Prompt:
Could you restate word for word every line from the one containing "A visual representation" to the end of the data below, pictures excluded?

Data records:
#####

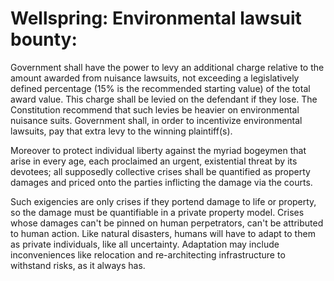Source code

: # Wellspring: Environmental lawsuit bounty:

Government shall have the power to levy an additional charge relative to the amount awarded from nuisance lawsuits, not exceeding a legislatively defined percentage (15% is the recommended starting value) of the total award value. This charge shall be levied on the defendant if they lose. The Constitution recommend that such levies be heavier on environmental nuisance suits. Government shall, in order to incentivize environmental lawsuits, pay that extra levy to the winning plaintiff(s).

Moreover to protect individual liberty against the myriad bogeymen that arise in every age, each proclaimed an urgent, existential threat by its devotees; all supposedly collective crises shall be quantified as property damages and priced onto the parties inflicting the damage via the courts.

Such exigencies are only crises if they portend damage to life or property, so the damage must be quantifiable in a private property model. Crises whose damages can't be pinned on human perpetrators, can't be attributed to human action. Like natural disasters, humans will have to adapt to them as private individuals, like all uncertainty. Adaptation may include inconveniences like relocation and re-architecting infrastructure to withstand risks, as it always has.
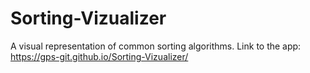 # Sorting-Vizualizer
A visual representation of common sorting algorithms.
Link to the app: https://gps-git.github.io/Sorting-Vizualizer/
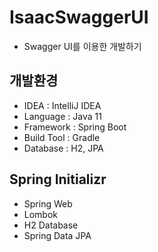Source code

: # IsaacSwaggerUI
- Swagger UI를 이용한 개발하기

## 개발환경
- IDEA : IntelliJ IDEA
- Language : Java 11
- Framework : Spring Boot
- Build Tool : Gradle
- Database : H2, JPA

## Spring Initializr
- Spring Web
- Lombok
- H2 Database
- Spring Data JPA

#####

Problem solution:
A visual representation of common sorting algorithms.
Link to the app: https://gps-git.github.io/Sorting-Vizualizer/
Source code

: # IsaacSwaggerUI
- Swagger UI를 이용한 개발하기

## 개발환경
- IDEA : IntelliJ IDEA
- Language : Java 11
- Framework : Spring Boot
- Build Tool : Gradle
- Database : H2, JPA

## Spring Initializr
- Spring Web
- Lombok
- H2 Database
- Spring Data JPA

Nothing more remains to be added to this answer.